Instructions to follow >> Make an exact copy of all the entries shown below.

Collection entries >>
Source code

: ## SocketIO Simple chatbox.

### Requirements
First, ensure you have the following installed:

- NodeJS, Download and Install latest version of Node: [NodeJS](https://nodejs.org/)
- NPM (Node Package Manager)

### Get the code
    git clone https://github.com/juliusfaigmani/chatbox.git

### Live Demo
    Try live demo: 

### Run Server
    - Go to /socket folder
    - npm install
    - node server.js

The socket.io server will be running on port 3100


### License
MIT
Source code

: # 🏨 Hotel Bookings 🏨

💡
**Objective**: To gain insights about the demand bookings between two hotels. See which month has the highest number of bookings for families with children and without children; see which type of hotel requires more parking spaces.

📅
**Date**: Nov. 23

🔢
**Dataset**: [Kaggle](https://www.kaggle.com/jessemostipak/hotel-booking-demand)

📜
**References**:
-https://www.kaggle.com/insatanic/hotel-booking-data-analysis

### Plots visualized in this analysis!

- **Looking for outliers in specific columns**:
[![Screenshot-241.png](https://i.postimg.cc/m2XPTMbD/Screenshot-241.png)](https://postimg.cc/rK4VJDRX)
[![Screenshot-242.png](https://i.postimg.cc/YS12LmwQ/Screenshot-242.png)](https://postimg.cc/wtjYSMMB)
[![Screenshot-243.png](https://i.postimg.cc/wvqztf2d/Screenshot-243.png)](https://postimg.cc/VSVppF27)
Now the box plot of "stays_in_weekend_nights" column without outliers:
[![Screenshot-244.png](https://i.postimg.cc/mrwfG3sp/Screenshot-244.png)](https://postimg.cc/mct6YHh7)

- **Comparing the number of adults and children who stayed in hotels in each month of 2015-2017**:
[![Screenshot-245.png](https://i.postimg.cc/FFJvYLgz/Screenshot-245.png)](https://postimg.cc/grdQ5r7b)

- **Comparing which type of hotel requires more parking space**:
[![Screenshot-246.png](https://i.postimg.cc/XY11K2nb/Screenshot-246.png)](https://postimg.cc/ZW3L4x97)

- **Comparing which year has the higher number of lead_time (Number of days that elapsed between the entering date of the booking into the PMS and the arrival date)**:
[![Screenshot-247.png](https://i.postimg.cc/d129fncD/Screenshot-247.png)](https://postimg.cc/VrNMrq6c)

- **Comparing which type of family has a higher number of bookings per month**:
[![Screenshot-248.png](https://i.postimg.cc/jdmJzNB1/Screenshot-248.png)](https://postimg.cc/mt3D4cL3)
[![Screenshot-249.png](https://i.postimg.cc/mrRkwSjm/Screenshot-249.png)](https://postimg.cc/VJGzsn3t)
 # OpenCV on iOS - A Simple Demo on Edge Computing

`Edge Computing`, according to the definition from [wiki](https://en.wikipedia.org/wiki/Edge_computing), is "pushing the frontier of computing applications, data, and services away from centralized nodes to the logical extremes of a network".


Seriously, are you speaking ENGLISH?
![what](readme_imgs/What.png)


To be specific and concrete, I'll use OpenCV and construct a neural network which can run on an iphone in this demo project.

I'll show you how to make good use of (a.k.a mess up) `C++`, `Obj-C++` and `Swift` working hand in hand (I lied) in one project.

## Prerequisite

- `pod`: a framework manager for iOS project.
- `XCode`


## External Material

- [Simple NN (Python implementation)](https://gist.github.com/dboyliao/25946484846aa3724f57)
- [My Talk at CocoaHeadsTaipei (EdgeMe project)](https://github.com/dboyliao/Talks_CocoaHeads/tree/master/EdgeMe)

Task answer >>
Source code

: ## SocketIO Simple chatbox.

### Requirements
First, ensure you have the following installed:

- NodeJS, Download and Install latest version of Node: [NodeJS](https://nodejs.org/)
- NPM (Node Package Manager)

### Get the code
    git clone https://github.com/juliusfaigmani/chatbox.git

### Live Demo
    Try live demo: 

### Run Server
    - Go to /socket folder
    - npm install
    - node server.js

The socket.io server will be running on port 3100


### License
MIT
Source code

: # 🏨 Hotel Bookings 🏨

💡
**Objective**: To gain insights about the demand bookings between two hotels. See which month has the highest number of bookings for families with children and without children; see which type of hotel requires more parking spaces.

📅
**Date**: Nov. 23

🔢
**Dataset**: [Kaggle](https://www.kaggle.com/jessemostipak/hotel-booking-demand)

📜
**References**:
-https://www.kaggle.com/insatanic/hotel-booking-data-analysis

### Plots visualized in this analysis!

- **Looking for outliers in specific columns**:
[![Screenshot-241.png](https://i.postimg.cc/m2XPTMbD/Screenshot-241.png)](https://postimg.cc/rK4VJDRX)
[![Screenshot-242.png](https://i.postimg.cc/YS12LmwQ/Screenshot-242.png)](https://postimg.cc/wtjYSMMB)
[![Screenshot-243.png](https://i.postimg.cc/wvqztf2d/Screenshot-243.png)](https://postimg.cc/VSVppF27)
Now the box plot of "stays_in_weekend_nights" column without outliers:
[![Screenshot-244.png](https://i.postimg.cc/mrwfG3sp/Screenshot-244.png)](https://postimg.cc/mct6YHh7)

- **Comparing the number of adults and children who stayed in hotels in each month of 2015-2017**:
[![Screenshot-245.png](https://i.postimg.cc/FFJvYLgz/Screenshot-245.png)](https://postimg.cc/grdQ5r7b)

- **Comparing which type of hotel requires more parking space**:
[![Screenshot-246.png](https://i.postimg.cc/XY11K2nb/Screenshot-246.png)](https://postimg.cc/ZW3L4x97)

- **Comparing which year has the higher number of lead_time (Number of days that elapsed between the entering date of the booking into the PMS and the arrival date)**:
[![Screenshot-247.png](https://i.postimg.cc/d129fncD/Screenshot-247.png)](https://postimg.cc/VrNMrq6c)

- **Comparing which type of family has a higher number of bookings per month**:
[![Screenshot-248.png](https://i.postimg.cc/jdmJzNB1/Screenshot-248.png)](https://postimg.cc/mt3D4cL3)
[![Screenshot-249.png](https://i.postimg.cc/mrRkwSjm/Screenshot-249.png)](https://postimg.cc/VJGzsn3t)
 # OpenCV on iOS - A Simple Demo on Edge Computing

`Edge Computing`, according to the definition from [wiki](https://en.wikipedia.org/wiki/Edge_computing), is "pushing the frontier of computing applications, data, and services away from centralized nodes to the logical extremes of a network".


Seriously, are you speaking ENGLISH?
![what](readme_imgs/What.png)


To be specific and concrete, I'll use OpenCV and construct a neural network which can run on an iphone in this demo project.

I'll show you how to make good use of (a.k.a mess up) `C++`, `Obj-C++` and `Swift` working hand in hand (I lied) in one project.

## Prerequisite

- `pod`: a framework manager for iOS project.
- `XCode`


## External Material

- [Simple NN (Python implementation)](https://gist.github.com/dboyliao/25946484846aa3724f57)
- [My Talk at CocoaHeadsTaipei (EdgeMe project)](https://github.com/dboyliao/Talks_CocoaHeads/tree/master/EdgeMe)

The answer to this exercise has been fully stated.